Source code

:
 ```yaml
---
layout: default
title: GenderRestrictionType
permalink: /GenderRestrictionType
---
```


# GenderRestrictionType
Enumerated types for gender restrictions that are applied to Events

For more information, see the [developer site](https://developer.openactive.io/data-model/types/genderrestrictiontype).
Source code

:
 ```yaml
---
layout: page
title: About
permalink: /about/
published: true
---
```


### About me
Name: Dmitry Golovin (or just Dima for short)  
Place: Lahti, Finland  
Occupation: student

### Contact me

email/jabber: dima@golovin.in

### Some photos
====
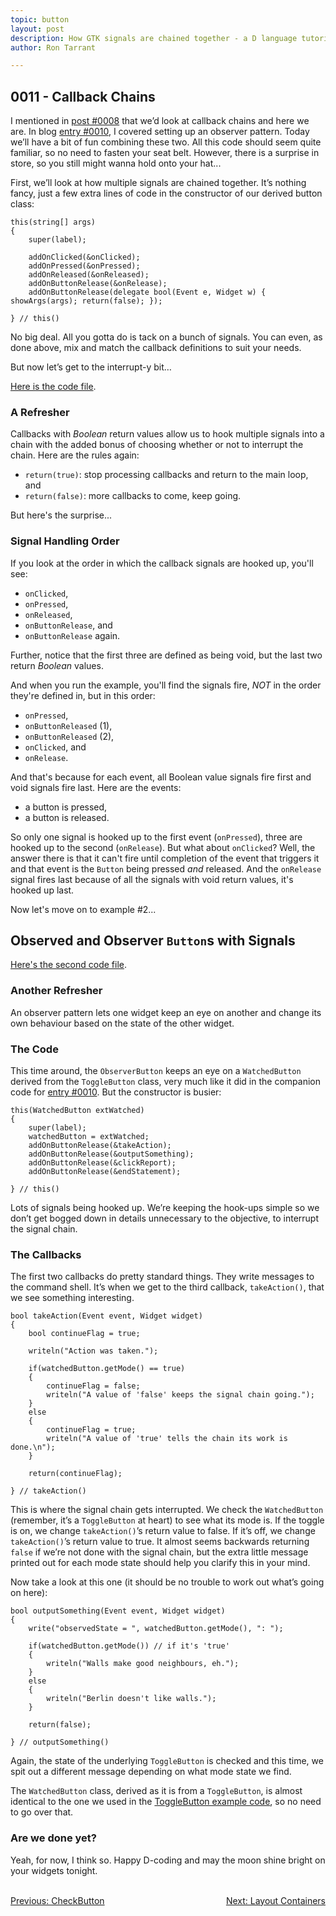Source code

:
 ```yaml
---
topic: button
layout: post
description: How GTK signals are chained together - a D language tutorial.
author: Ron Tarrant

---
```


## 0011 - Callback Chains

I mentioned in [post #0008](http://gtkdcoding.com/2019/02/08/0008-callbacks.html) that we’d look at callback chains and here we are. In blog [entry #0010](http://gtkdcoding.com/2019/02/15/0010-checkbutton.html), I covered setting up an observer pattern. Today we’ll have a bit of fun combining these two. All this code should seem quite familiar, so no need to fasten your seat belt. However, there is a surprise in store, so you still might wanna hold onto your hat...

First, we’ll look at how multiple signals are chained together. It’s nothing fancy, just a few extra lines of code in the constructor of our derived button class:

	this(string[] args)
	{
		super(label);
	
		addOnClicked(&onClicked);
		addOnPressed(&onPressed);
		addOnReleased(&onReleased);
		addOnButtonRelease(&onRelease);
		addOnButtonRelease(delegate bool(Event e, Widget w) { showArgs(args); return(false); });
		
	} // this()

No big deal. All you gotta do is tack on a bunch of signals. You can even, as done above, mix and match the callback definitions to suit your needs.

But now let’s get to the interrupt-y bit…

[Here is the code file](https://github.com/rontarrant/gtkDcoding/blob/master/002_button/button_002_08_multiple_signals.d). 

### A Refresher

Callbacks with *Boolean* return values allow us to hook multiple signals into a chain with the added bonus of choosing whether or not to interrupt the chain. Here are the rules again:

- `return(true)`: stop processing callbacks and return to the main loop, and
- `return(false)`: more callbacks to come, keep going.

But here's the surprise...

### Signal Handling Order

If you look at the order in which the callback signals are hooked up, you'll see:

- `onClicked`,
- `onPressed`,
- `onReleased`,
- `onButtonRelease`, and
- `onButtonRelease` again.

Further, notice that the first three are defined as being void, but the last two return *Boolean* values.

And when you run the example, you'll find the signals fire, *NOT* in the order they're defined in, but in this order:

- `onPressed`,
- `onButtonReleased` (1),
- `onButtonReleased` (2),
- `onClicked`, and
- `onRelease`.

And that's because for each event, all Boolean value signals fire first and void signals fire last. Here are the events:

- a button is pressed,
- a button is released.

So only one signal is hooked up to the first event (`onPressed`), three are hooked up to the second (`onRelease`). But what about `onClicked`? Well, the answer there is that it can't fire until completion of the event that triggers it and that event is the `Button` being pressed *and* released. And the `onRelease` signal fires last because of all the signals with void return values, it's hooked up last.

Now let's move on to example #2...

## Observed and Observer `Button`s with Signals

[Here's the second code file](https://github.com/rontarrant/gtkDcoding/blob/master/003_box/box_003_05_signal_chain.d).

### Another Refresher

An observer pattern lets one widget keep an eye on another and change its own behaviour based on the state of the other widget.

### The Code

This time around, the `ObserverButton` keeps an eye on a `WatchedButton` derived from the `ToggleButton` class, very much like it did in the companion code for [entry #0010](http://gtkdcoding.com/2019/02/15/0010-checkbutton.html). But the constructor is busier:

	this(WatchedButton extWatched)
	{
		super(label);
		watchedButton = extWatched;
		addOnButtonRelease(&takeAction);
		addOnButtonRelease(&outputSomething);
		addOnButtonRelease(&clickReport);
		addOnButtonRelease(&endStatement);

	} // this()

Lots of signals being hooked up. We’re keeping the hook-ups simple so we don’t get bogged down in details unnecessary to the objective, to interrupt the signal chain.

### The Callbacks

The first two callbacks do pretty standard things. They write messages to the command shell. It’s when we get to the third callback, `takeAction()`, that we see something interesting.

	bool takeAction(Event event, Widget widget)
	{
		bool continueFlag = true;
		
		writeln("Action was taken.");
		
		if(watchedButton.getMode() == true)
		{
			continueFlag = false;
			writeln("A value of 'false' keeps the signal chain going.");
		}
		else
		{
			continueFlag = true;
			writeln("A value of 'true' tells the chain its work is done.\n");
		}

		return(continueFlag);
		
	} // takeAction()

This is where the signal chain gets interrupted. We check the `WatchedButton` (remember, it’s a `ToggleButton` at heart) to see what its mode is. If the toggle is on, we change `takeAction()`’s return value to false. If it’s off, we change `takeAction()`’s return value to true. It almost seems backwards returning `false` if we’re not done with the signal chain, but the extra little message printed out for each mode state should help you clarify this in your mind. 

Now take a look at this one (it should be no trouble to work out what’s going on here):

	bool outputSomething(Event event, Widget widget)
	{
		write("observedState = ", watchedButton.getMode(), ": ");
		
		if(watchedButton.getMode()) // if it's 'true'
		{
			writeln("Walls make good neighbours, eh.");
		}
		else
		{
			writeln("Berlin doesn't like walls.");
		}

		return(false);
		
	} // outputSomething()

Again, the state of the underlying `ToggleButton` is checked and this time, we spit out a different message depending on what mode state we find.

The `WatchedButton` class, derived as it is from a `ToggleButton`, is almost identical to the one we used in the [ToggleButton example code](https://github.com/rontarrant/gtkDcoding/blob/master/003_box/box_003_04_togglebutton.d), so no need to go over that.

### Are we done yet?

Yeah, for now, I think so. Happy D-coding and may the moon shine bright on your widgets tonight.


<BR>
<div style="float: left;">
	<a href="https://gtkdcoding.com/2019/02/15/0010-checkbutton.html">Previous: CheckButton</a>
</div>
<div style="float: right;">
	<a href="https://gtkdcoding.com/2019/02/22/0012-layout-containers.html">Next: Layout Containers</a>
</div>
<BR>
====
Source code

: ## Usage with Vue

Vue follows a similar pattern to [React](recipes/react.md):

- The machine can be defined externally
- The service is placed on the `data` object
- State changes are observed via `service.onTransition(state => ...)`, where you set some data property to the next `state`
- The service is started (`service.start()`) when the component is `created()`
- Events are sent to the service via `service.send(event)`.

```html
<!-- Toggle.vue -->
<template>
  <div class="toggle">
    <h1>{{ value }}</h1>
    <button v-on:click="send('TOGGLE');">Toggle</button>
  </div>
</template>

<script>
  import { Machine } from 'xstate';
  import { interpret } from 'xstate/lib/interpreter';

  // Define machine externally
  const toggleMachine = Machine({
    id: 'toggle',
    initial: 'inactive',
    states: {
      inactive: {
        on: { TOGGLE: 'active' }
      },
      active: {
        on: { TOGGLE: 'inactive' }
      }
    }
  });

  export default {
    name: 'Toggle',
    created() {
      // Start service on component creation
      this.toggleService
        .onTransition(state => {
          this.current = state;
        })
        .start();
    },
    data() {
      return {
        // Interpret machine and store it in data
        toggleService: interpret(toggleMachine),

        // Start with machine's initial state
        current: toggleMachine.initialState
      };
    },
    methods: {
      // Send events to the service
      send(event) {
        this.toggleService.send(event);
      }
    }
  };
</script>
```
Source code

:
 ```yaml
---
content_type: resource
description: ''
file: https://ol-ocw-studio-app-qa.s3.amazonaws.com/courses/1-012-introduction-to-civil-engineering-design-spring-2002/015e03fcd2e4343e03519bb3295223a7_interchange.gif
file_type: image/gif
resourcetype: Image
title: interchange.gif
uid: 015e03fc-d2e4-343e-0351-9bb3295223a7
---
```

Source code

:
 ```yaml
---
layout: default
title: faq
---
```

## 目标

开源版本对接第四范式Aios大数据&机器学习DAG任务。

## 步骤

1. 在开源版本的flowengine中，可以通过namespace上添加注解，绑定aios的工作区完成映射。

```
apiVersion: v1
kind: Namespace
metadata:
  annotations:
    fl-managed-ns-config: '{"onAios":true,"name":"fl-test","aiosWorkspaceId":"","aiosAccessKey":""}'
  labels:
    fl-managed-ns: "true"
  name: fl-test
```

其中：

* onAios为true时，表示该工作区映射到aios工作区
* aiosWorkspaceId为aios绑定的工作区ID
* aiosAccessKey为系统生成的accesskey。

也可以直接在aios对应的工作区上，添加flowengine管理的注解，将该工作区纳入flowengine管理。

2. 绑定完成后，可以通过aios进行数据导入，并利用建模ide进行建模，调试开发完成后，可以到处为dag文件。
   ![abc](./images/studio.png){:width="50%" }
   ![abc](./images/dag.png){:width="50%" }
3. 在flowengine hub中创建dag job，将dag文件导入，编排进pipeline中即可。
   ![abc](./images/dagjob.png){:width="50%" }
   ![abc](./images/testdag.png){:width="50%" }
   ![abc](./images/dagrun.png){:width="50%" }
====
### TO DO
What number of lines in the listing contain the word "constructor"? Supply the number with no accompanying text.

### OUTPUT FOR THIS TASK
2